Another drawback is that by choosing to quote respectable and mainstream philosophers such as Hannah Arendt and Emile Durkheim, Zuboff also shies away from the controversial and uncomfortable discussions to be had about violent responses to technological dominance. Such violence, advocated by figures like domestic terrorist Ted Kaczysnki, not to mention the growing impetus on the fringes of the left and right toward eco-militancy and aggressively nihilistic responses to technological advancement, are not unimportant.
To be sure, Zuboff is not to be expected to provide a response to the fanciful idea that roving bands of green rebels will overthrow the massively powerful and interconnected technological structure of surveillance capitalism (“For the Green New Deal and AOC!” the renegades shout, hurling Molotov cocktails), but it does seem her book would be improved by addressing the despair and violence that some turn to when faced with the enormity of technological control, climate change, and post-industrial ennui.

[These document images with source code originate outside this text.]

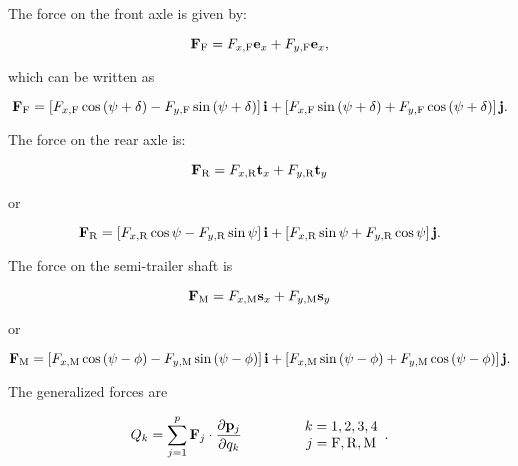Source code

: \documentclass[sublist]{fei}
\begin{document}
The force on the front axle is given by:

\begin{equation}
    {\bf F}_{\rm F} = F_{x,{\rm F}} {\bf e}_x + F_{y,{\rm F}} {\bf e}_x,
\end{equation}

which can be written as

\begin{equation} \label{ForceFront}
    {\bf F}_{\rm F} = \left[ F_{x,{\rm F}} \cos \left( \psi + \delta \right) - F_{y,{\rm F}} \sin \left( \psi + \delta \right) \right] {\bf i} + \left[ F_{x,{\rm F}} \sin \left( \psi + \delta \right) + F_{y,{\rm F}} \cos \left( \psi + \delta \right) \right] {\bf j}.
\end{equation}

The force on the rear axle is:

\begin{equation}
    {\bf F}_{\rm R} = F_{x,{\rm R}} {\bf t}_x + F_{y,{\rm R}} {\bf t}_y
\end{equation}

or

\begin{equation} \label{ForceRear}
    {\bf F}_{\rm R} = \left[ F_{x,{\rm R}} \cos \psi - F_{y,{\rm R}} \sin \psi \right] {\bf i} + \left[ F_{x,{\rm R}} \sin \psi + F_{y,{\rm R}} \cos \psi \right] {\bf j}.
\end{equation}

The force on the semi-trailer shaft is

\begin{equation}
    {\bf F}_{\rm M} = F_{x,{\rm M}} {\bf s}_x + F_{y,{\rm M}} {\bf s}_y
\end{equation}

or

\begin{equation} \label{ForceSemi}
    {\bf F}_{\rm M} = \left[ F_{x,{\rm M}} \cos \left( \psi - \phi \right) - F_{y,{\rm M}} \sin \left( \psi - \phi \right) \right] {\bf i} + \left[ F_{x,{\rm M}} \sin \left( \psi - \phi \right) + F_{y,{\rm M}} \cos \left( \psi - \phi \right) \right] {\bf j}.
\end{equation}

The generalized forces are

\begin{equation}
    Q_k = \sum_{j = 1} ^p {\bf F}_j \cdot \frac{\partial {\bf p}_j}{\partial q_k} \qquad \qquad \begin{array}{c} k = 1, 2, 3, 4 \\ j = {\rm F}, {\rm R}, {\rm M} \end{array}.
\end{equation}
\end{document}
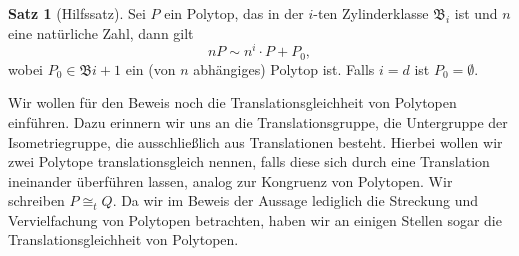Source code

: \documentclass[11pt,titlepage]{article}
\theoremstyle{definition}
\newtheorem{theorem}{Satz}[section]
\theoremstyle{remark}
\begin{document}
	\begin{theorem}[Hilfssatz]\label{thm:hilfssatz}
		Sei $P$ ein Polytop, das in der $i$-ten Zylinderklasse $\mathfrak{B}_i$ ist 
		und $n$ eine natürliche Zahl, dann gilt
		\[nP\sim n^i\cdot P+P_0,\]
		wobei $P_0\in\mathfrak{B}{i+1}$ ein (von $n$ abhängiges) Polytop ist. 
		Falls $i=d$ ist $P_0=\emptyset$.
	\end{theorem}
	
	Wir wollen für den Beweis noch die Translationsgleichheit von Polytopen 
	einführen. Dazu erinnern wir uns an die Translationsgruppe, die 
	Untergruppe der Isometriegruppe, die ausschließlich aus Translationen besteht. 
	Hierbei wollen wir zwei Polytope translationsgleich nennen, falls 
	diese sich durch eine Translation ineinander überführen lassen, analog zur 
	Kongruenz von Polytopen. Wir schreiben $P\cong_t Q$. Da wir im 
	Beweis der Aussage lediglich die Streckung und Vervielfachung von Polytopen 
	betrachten, haben wir an einigen Stellen sogar die Translationsgleichheit 
	von Polytopen.
	
\end{document}
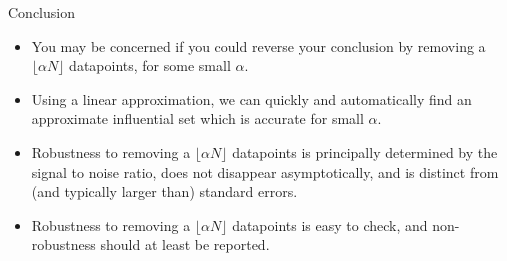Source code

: \begin{frame}{Conclusion}

\begin{itemize}
\item You may be concerned if you could reverse your conclusion by removing
a $\lfloor \alpha N \rfloor$ datapoints, for some small $\alpha$.

\pause
\item Using a linear approximation, we can quickly and automatically find an
approximate influential set which is accurate for small $\alpha$.

\pause
\item Robustness to removing a $\lfloor \alpha N \rfloor$ datapoints is
principally determined by the signal to noise ratio, does not disappear
asymptotically, and is distinct from (and typically larger than) standard
errors.

\pause
\item Robustness to removing a $\lfloor \alpha N \rfloor$ datapoints is
easy to check, and non-robustness should at least be reported.

\end{itemize}

\end{frame}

Another uncomfortable and politically charged discussion Zuboff shies away from is the extent to which Big Tech is explicitly liberal and acts punitively toward social conservatives and religious people, especially Christians. This clashes with her thesis that Big Tech fundamentally doesn’t care what you think as long as it knows all and can sell your info to the highest bidder. Presumably, this is because Zuboff appears to have liberal sympathies — expressing support for abortion, for example, at one point in the book — and she otherwise champions a typically liberal defense of individualism and absolute freedom.

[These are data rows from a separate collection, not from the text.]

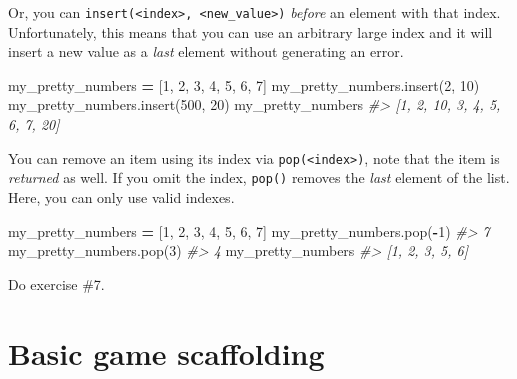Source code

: \documentclass[
]{book}
\newenvironment{Shaded}{\begin{snugshade}}{\end{snugshade}}
\newcommand{\CommentTok}[1]{\textcolor[rgb]{0.56,0.35,0.01}{\textit{#1}}}
\newcommand{\DecValTok}[1]{\textcolor[rgb]{0.00,0.00,0.81}{#1}}
\newcommand{\NormalTok}[1]{#1}
\newcommand{\OperatorTok}[1]{\textcolor[rgb]{0.81,0.36,0.00}{\textbf{#1}}}
\begin{document}
Or, you can \texttt{insert(\textless{}index\textgreater{},\ \textless{}new\_value\textgreater{})} \emph{before} an element with that index. Unfortunately, this means that you can use an arbitrary large index and it will insert a new value as a \emph{last} element without generating an error.

\begin{Shaded}
\begin{Highlighting}[]
\NormalTok{my\_pretty\_numbers }\OperatorTok{=}\NormalTok{ [}\DecValTok{1}\NormalTok{, }\DecValTok{2}\NormalTok{, }\DecValTok{3}\NormalTok{, }\DecValTok{4}\NormalTok{, }\DecValTok{5}\NormalTok{, }\DecValTok{6}\NormalTok{, }\DecValTok{7}\NormalTok{]}
\NormalTok{my\_pretty\_numbers.insert(}\DecValTok{2}\NormalTok{, }\DecValTok{10}\NormalTok{)}
\NormalTok{my\_pretty\_numbers.insert(}\DecValTok{500}\NormalTok{, }\DecValTok{20}\NormalTok{)}
\NormalTok{my\_pretty\_numbers}
\CommentTok{\#\textgreater{} [1, 2, 10, 3, 4, 5, 6, 7, 20]}
\end{Highlighting}
\end{Shaded}

You can remove an item using its index via \texttt{pop(\textless{}index\textgreater{})}, note that the item is \emph{returned} as well. If you omit the index, \texttt{pop()} removes the \emph{last} element of the list. Here, you can only use valid indexes.

\begin{Shaded}
\begin{Highlighting}[]
\NormalTok{my\_pretty\_numbers }\OperatorTok{=}\NormalTok{ [}\DecValTok{1}\NormalTok{, }\DecValTok{2}\NormalTok{, }\DecValTok{3}\NormalTok{, }\DecValTok{4}\NormalTok{, }\DecValTok{5}\NormalTok{, }\DecValTok{6}\NormalTok{, }\DecValTok{7}\NormalTok{]}
\NormalTok{my\_pretty\_numbers.pop(}\OperatorTok{{-}}\DecValTok{1}\NormalTok{)}
\CommentTok{\#\textgreater{} 7}
\NormalTok{my\_pretty\_numbers.pop(}\DecValTok{3}\NormalTok{)}
\CommentTok{\#\textgreater{} 4}
\NormalTok{my\_pretty\_numbers}
\CommentTok{\#\textgreater{} [1, 2, 3, 5, 6]}
\end{Highlighting}
\end{Shaded}

Do exercise \#7.

\hypertarget{basic-game-scaffolding}{%
\section{Basic game scaffolding}\label{basic-game-scaffolding}}
\end{document}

Discussing the anomie of modern life in our “Doomer” Age is at least part of tackling the puzzle of why we have allowed tech wizards to run our lives, provided Zuboff’s argument that control and manipulation are not inherent to technological advancement is correct. To be fair, she acknowledges that, “The consequences of this new logic of accumulation have already leaked and continue to leak beyond commercial practices into the fabric of our social relations, transforming our relationships to ourselves and to one another.”

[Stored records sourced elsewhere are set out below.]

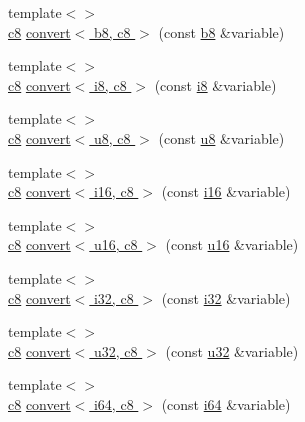 \begin{DoxyCompactItemize}
\item 
{\footnotesize template$<$$>$ }\\\hyperlink{types_8h_aa1ba8aac9fcd831012308297336ac74b}{c8} \hyperlink{namespacecrap_a95efc48c23b260344ec52905a6271a20}{convert$<$ b8, c8 $>$} (const \hyperlink{types_8h_a74eb47b4ab9e428eab7b91b3b877fa6c}{b8} \&variable)
\item 
{\footnotesize template$<$$>$ }\\\hyperlink{types_8h_aa1ba8aac9fcd831012308297336ac74b}{c8} \hyperlink{namespacecrap_a73d7643626ceb0e0c894f1e299cb8459}{convert$<$ i8, c8 $>$} (const \hyperlink{types_8h_ae3702327b5f47e83b431e22b33da7b58}{i8} \&variable)
\item 
{\footnotesize template$<$$>$ }\\\hyperlink{types_8h_aa1ba8aac9fcd831012308297336ac74b}{c8} \hyperlink{namespacecrap_aaf0bb29d3f5e8b47e8665f5d8d35791b}{convert$<$ u8, c8 $>$} (const \hyperlink{types_8h_a92c50087ca0e64fa93fc59402c55f8ca}{u8} \&variable)
\item 
{\footnotesize template$<$$>$ }\\\hyperlink{types_8h_aa1ba8aac9fcd831012308297336ac74b}{c8} \hyperlink{namespacecrap_a63949155837aebbd3d36c688ec07013e}{convert$<$ i16, c8 $>$} (const \hyperlink{types_8h_ad309dbcaeea13aa602d686964156ea0b}{i16} \&variable)
\item 
{\footnotesize template$<$$>$ }\\\hyperlink{types_8h_aa1ba8aac9fcd831012308297336ac74b}{c8} \hyperlink{namespacecrap_a748377a39febc32c7435fc9b9c39b5a0}{convert$<$ u16, c8 $>$} (const \hyperlink{types_8h_ace9d960e74685e2cd84b36132dbbf8aa}{u16} \&variable)
\item 
{\footnotesize template$<$$>$ }\\\hyperlink{types_8h_aa1ba8aac9fcd831012308297336ac74b}{c8} \hyperlink{namespacecrap_a31cfda5ecf70b22cc349697c0c7f7178}{convert$<$ i32, c8 $>$} (const \hyperlink{types_8h_a48d6cd8e4135fb2ff7e7f2dac84089ec}{i32} \&variable)
\item 
{\footnotesize template$<$$>$ }\\\hyperlink{types_8h_aa1ba8aac9fcd831012308297336ac74b}{c8} \hyperlink{namespacecrap_a1e7ab3c65075a14227f2ab643713084f}{convert$<$ u32, c8 $>$} (const \hyperlink{types_8h_afaa62991928fb9fb18ff0db62a040aba}{u32} \&variable)
\item 
{\footnotesize template$<$$>$ }\\\hyperlink{types_8h_aa1ba8aac9fcd831012308297336ac74b}{c8} \hyperlink{namespacecrap_a26c8e2873c72049ab323c828192544b8}{convert$<$ i64, c8 $>$} (const \hyperlink{types_8h_a85cb35fbe5bf2961d7ad5f26814a91a2}{i64} \&variable)

\end{DoxyCompactItemize}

The content is insightful and interesting, but is brought down by the overwrought, wordy, self-righteous presentation and the frequently italicized terms like this denoting a major new wordy concept that could actually be said much more simply and succinctly.
So let’s say it simply: Big Tech is out of control and it has too much control of us and our lives. We need concerted legislation and withdrawal of consent to start making a change and turn the tide, and we will leave it to another author—or perhaps Zuboff in the future—to offer us some of those specific policies and strategies for how to regain autonomy from the machines.